Viel gelobt, aber wenig gelesen
Vor 100 Jahren starb Marcel Proust – „Auf der Suche nach der verlorenen Zeit“gilt trotz Unzugänglichkeit als Weltliteratur
Das Schreibzimmer in seiner Wohnung am Boulevard Haussmann, in der Marcel Proust von 1907 bis 1919 lebte und in der er weite Teile seines Hauptwerks „Auf der Suche nach der verlorenen Zeit“schrieb, verdunkelte er mit schweren Vorhängen und ließ es gegen den Lärm mit Kork verkleiden. Wie in einer Dunkelkammer saß er da, lauschte seinen Erinnerungen nach, die wie Bilder einer Laterna Magica vor seinem geistigen Auge vorbeizogen. Heute, in Zeiten der Pandemie, würde man das „Lockdown Deluxe“nennen.
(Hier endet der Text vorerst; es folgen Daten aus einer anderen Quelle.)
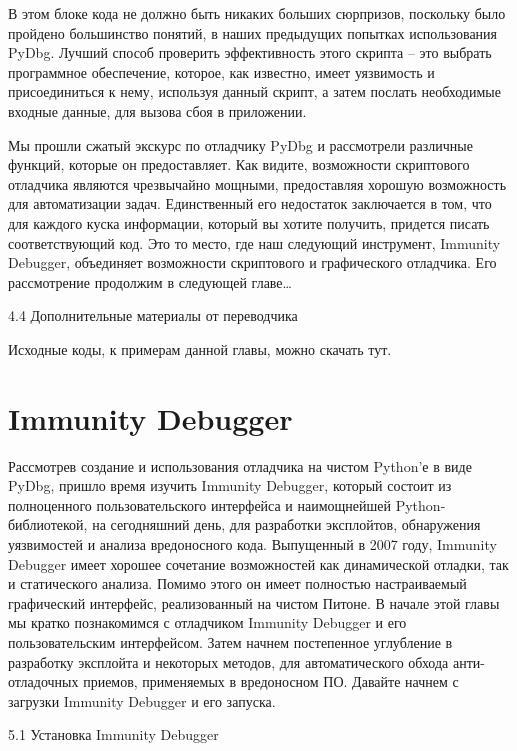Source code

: \documentclass[12pt]{book}
\begin{document}
В этом блоке кода не должно быть никаких больших сюрпризов, поскольку было пройдено большинство понятий, в наших предыдущих попытках использования PyDbg. Лучший способ проверить эффективность этого скрипта – это выбрать программное обеспечение, которое, как известно, имеет уязвимость и присоединиться к нему, используя данный скрипт, а затем послать необходимые входные данные, для вызова сбоя в приложении.

Мы прошли сжатый экскурс по отладчику PyDbg и рассмотрели различные функций, которые он предоставляет. Как видите, возможности скриптового отладчика являются чрезвычайно мощными, предоставляя хорошую возможность для автоматизации задач. Единственный его недостаток заключается в том, что для каждого куска информации, который вы хотите получить, придется писать соответствующий код. Это то место, где наш следующий инструмент, Immunity Debugger, объединяет возможности скриптового и графического отладчика. Его рассмотрение продолжим в следующей главе…


4.4 Дополнительные материалы от переводчика

Исходные коды, к примерам данной главы, можно скачать тут.

\chapter{Immunity Debugger}

Рассмотрев создание и использования отладчика на чистом Python’е в виде PyDbg, пришло время изучить Immunity Debugger, который состоит из полноценного пользовательского интерфейса и наимощнейшей Python-библиотекой, на сегодняшний день, для разработки эксплойтов, обнаружения уязвимостей и анализа вредоносного кода. Выпущенный в 2007 году, Immunity Debugger имеет хорошее сочетание возможностей как динамической отладки, так и статического анализа. Помимо этого он имеет полностью настраиваемый графический интерфейс, реализованный на чистом Питоне. В начале этой главы мы кратко познакомимся с отладчиком Immunity Debugger и его пользовательским интерфейсом. Затем начнем постепенное углубление в разработку эксплойта и некоторых методов, для автоматического обхода анти-отладочных приемов, применяемых в вредоносном ПО. Давайте начнем с загрузки Immunity Debugger и его запуска.


5.1 Установка Immunity Debugger
\end{document}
Schon in seinem Frühwerk „Les Plaisirs Et Les Jours“(1896), dieser Sammlung von Prosastücken, zeichnet sich Prousts Ästhetik ab, wenn er schreibt: „Ich begriff, dass Noah die Welt nie so gut sehen konnte wie von der Arche aus, obwohl sie verschlossen war und es Nacht war auf der Erde.“In einer völlig aus den Fugen geratenen Moderne, in der es keine Sicherheit mehr gibt, seitdem Albert Einstein mit seiner Relativitätstheorie die Grenzen von Zeit und Raum aufgehoben und Sigmund Freud das Ich infrage gestellt hat, bleibt, um die Welt neu zu denken, für den 1871 geborenen Proust nur der Rückzug ins stille Kämmerlein. Von Asthmaanfällen geplagt führt er ein durch und durch (v)erinnertes Leben.
Auch die Herausforderungen unseres heutigen digitalen Zeitalters führen zu einer Atomisierung und
Verunsicherung des Individuums. So lässt sich, wenn am 18. November der 100. Todestag von Marcel Proust ansteht, die Frage stellen, inwieweit sein Werk heute wieder aktuell ist. So mancher hat in den vergangenen gut zwei Jahren während der Pandemie vielleicht (erneut) einen Versuch unternommen, „Auf der Suche nach der verlorenen Zeit“(1913 bis 1927) zu lesen – und mag (erneut) gescheitert sein. Was vor allem am Stil liegt, der uns, wie Ulrike Sprenger in ihrem „Proust-ABC“so schön formuliert, „manchmal bis zur Schwerfälligkeit
und Lächerlichkeit überladen“vorkommt. Mal ehrlich: Nur wenige haben Proust gelesen, da geht es ihm nicht anders als seinen berühmten Kollegen James Joyce oder Robert Musil – trotzdem schwärmen alle von ihren Büchern. Warum ist das so?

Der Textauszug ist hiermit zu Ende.